What to do: Starting at the first line of the records below, reproduce every line up to and including the line with "In previous section, we", but leave out all pictures.

Dataset:

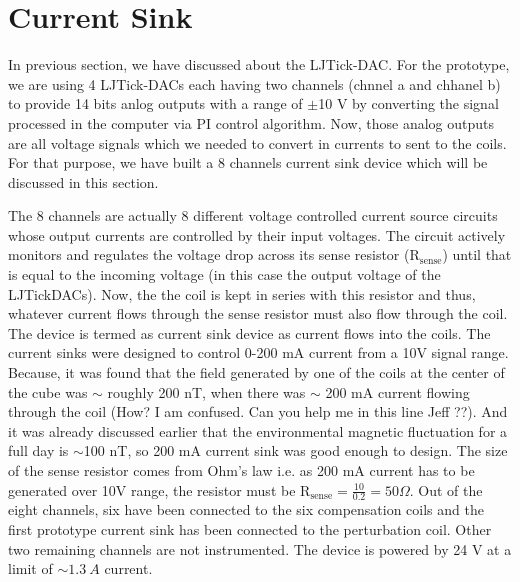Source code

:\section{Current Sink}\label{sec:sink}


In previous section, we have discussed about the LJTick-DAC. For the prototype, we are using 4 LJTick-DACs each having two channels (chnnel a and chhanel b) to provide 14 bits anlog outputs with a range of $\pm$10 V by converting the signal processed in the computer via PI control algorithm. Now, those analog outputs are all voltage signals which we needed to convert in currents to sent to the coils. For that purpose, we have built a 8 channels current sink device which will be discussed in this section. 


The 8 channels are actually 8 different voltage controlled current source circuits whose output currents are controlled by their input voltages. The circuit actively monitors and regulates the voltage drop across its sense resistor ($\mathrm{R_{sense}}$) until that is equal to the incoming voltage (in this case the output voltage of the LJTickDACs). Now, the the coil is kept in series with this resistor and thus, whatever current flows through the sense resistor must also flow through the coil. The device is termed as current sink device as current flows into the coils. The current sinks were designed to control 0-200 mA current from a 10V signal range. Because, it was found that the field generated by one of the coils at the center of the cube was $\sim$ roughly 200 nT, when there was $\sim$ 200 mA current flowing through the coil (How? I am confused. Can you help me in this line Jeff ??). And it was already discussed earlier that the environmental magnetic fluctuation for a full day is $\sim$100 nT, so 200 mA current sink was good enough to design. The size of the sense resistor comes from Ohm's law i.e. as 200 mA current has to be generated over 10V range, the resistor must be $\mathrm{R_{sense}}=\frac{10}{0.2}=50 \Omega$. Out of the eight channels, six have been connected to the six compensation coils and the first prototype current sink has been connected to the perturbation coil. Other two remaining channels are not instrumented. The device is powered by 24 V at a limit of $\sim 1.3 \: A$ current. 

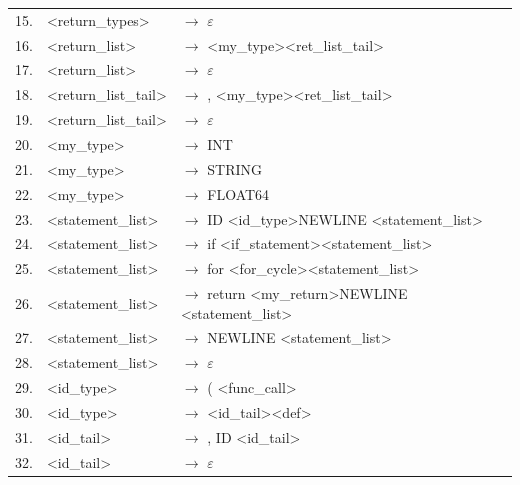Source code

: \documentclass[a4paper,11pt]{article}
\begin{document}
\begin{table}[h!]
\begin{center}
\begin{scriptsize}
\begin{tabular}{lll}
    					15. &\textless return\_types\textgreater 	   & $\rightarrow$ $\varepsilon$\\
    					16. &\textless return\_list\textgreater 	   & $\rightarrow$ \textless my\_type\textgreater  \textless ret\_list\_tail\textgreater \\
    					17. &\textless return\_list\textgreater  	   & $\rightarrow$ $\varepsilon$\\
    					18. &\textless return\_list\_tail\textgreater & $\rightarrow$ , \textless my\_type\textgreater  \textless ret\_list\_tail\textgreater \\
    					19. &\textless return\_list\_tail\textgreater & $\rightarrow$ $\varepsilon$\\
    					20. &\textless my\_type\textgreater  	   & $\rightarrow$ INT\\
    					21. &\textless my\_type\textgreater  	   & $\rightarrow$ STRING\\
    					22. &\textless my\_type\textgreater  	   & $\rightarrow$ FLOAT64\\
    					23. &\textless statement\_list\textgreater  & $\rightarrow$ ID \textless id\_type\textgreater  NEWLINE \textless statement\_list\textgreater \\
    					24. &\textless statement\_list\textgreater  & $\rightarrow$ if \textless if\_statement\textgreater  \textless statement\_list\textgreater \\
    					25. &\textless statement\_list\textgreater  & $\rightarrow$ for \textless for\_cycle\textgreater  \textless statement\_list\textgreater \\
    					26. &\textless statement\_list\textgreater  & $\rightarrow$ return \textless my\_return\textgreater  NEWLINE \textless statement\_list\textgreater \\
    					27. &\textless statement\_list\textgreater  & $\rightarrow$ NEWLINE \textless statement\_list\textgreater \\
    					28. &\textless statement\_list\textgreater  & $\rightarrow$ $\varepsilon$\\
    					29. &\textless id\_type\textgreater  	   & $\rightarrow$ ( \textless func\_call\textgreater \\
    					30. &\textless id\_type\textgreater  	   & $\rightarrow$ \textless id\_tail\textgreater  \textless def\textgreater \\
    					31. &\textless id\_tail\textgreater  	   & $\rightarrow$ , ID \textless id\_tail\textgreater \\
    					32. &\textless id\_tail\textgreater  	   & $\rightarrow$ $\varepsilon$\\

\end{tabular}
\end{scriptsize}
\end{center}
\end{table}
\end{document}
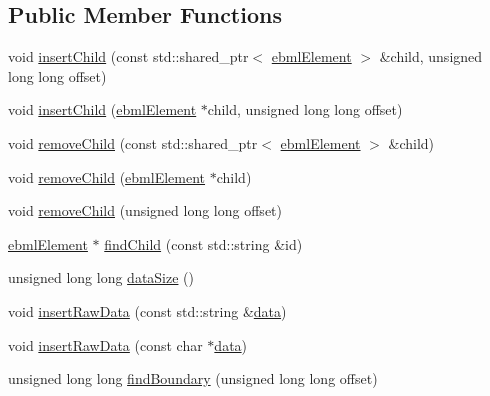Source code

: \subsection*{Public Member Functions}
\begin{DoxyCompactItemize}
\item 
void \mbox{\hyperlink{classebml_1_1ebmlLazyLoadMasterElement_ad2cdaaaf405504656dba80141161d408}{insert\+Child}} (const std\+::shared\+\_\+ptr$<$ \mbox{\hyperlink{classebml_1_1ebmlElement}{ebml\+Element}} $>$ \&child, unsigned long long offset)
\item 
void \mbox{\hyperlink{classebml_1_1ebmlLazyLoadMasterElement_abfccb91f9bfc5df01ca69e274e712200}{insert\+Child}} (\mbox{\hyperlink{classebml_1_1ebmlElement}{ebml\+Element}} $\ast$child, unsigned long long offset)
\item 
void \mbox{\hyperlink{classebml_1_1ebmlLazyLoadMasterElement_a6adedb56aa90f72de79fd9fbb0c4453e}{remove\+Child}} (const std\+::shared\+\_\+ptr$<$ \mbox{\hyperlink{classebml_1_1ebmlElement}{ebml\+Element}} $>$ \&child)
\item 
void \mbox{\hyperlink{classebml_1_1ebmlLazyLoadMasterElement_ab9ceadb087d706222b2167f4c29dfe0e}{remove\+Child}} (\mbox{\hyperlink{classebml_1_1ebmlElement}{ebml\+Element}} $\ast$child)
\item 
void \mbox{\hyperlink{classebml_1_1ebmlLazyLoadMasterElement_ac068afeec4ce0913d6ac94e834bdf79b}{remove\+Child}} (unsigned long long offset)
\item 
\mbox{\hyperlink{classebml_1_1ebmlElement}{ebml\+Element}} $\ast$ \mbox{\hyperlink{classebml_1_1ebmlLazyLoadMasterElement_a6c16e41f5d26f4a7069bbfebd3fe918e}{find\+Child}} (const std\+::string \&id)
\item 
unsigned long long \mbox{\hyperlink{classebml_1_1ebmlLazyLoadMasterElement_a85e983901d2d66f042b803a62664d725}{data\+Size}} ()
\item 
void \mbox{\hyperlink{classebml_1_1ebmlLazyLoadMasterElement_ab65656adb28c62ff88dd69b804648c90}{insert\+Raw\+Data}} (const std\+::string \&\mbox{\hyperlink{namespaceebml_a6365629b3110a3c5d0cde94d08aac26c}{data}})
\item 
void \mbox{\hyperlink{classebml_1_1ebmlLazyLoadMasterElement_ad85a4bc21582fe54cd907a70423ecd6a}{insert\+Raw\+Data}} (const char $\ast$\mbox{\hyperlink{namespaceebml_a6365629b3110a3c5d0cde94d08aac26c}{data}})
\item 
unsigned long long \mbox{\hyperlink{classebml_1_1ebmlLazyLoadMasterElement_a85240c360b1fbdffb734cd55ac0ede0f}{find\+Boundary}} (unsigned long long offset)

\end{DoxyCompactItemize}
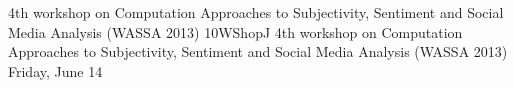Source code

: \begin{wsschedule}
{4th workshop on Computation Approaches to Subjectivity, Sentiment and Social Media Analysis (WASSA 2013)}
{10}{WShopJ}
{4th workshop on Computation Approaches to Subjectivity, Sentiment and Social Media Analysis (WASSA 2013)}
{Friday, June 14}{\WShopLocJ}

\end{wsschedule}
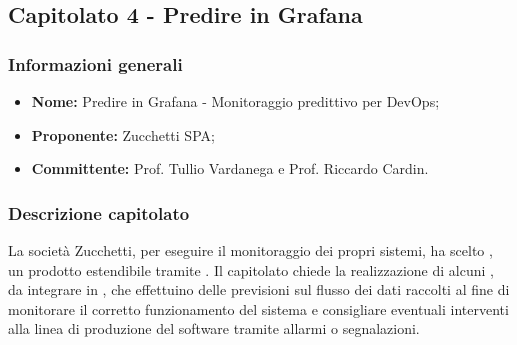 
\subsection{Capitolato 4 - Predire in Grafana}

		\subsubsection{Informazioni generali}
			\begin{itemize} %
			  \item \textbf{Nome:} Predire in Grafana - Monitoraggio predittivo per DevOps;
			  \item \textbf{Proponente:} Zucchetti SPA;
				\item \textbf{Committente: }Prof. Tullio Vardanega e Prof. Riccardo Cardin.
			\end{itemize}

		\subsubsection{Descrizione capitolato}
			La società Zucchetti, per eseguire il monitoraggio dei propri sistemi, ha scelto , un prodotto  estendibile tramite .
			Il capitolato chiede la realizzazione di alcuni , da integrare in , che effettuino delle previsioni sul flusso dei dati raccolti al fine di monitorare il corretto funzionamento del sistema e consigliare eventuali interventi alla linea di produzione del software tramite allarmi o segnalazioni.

Reply to the exercise:
Source code

:\section{Current Sink}\label{sec:sink}


In previous section, we have discussed about the LJTick-DAC. For the prototype, we are using 4 LJTick-DACs each having two channels (chnnel a and chhanel b) to provide 14 bits anlog outputs with a range of $\pm$10 V by converting the signal processed in the computer via PI control algorithm. Now, those analog outputs are all voltage signals which we needed to convert in currents to sent to the coils. For that purpose, we have built a 8 channels current sink device which will be discussed in this section. 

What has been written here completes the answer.